Aim of the task —
The required answer is each line in the entries below where "this" occurs.

(Data for the task Opens)

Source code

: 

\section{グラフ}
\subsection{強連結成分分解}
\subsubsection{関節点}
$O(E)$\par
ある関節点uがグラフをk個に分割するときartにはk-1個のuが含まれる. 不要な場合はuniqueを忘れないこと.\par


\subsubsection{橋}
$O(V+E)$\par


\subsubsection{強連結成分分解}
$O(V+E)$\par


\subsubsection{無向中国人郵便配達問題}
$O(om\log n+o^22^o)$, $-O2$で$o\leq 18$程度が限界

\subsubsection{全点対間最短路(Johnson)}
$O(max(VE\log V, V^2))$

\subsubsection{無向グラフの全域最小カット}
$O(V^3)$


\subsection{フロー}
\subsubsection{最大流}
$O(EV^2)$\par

(Data for the task Closes)
(Data for the task Opens)

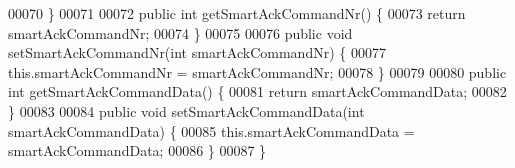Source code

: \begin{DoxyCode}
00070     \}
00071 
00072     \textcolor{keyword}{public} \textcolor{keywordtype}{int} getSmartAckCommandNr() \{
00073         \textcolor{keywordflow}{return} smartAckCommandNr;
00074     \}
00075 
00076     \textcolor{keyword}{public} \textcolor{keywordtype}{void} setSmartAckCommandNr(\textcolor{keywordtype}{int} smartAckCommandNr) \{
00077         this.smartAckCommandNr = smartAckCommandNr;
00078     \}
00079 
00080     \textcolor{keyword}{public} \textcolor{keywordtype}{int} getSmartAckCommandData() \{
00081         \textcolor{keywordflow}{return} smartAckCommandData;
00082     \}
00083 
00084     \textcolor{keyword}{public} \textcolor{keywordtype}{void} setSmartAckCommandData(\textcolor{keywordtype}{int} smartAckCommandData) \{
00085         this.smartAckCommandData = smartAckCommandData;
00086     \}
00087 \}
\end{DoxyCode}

(Data for the task Closes)

Written response —
00077         this.smartAckCommandNr = smartAckCommandNr;
00085         this.smartAckCommandData = smartAckCommandData;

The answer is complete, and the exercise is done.